- _What you are asked to do_: The expected response consists solely of the lines from the line with "In conclusion, our" through the last line of the material below, copied exactly.

- _Input data_:
*** Block opens ***
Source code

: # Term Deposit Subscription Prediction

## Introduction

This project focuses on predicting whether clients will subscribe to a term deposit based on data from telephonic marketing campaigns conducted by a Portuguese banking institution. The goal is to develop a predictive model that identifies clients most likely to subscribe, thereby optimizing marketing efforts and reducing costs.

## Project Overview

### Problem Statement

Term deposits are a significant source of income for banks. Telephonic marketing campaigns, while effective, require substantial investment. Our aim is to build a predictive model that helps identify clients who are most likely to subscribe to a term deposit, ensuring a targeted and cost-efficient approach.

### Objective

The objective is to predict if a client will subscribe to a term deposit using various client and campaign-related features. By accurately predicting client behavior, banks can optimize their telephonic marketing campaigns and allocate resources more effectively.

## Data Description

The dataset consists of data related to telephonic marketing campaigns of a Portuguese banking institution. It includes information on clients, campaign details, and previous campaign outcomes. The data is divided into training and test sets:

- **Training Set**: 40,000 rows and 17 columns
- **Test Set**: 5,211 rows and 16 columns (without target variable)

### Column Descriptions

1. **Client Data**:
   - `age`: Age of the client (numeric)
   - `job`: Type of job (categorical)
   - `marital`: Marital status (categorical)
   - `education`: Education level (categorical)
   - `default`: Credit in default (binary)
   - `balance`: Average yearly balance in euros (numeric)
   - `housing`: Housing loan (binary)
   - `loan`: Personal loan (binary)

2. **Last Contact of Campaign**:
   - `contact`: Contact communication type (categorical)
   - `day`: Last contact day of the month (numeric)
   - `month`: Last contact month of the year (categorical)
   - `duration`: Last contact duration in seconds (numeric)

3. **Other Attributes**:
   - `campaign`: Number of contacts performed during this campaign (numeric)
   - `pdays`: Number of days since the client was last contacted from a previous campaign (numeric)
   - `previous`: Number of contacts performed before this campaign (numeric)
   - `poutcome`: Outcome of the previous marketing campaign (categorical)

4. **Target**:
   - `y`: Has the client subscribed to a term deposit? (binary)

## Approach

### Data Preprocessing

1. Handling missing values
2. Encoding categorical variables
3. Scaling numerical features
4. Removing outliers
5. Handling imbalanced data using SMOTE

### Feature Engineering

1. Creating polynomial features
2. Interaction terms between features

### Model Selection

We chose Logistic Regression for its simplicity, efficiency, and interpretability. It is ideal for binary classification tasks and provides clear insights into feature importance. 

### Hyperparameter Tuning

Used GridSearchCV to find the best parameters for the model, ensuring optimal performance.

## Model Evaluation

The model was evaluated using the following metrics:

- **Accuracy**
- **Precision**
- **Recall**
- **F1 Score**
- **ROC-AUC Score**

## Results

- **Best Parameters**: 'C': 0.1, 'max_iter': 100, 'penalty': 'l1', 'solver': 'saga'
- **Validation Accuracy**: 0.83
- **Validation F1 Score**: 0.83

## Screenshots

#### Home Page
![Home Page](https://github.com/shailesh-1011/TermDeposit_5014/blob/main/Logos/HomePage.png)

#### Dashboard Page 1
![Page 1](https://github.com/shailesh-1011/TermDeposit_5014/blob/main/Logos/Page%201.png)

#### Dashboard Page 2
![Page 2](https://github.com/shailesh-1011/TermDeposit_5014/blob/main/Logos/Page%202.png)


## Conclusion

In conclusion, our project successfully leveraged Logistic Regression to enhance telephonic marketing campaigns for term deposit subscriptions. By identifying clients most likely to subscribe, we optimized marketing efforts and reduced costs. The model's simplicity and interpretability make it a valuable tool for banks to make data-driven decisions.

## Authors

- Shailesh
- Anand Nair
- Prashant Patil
*** Block closes ***
- _Response below_:
In conclusion, our project successfully leveraged Logistic Regression to enhance telephonic marketing campaigns for term deposit subscriptions. By identifying clients most likely to subscribe, we optimized marketing efforts and reduced costs. The model's simplicity and interpretability make it a valuable tool for banks to make data-driven decisions.

## Authors

- Shailesh
- Anand Nair
- Prashant Patil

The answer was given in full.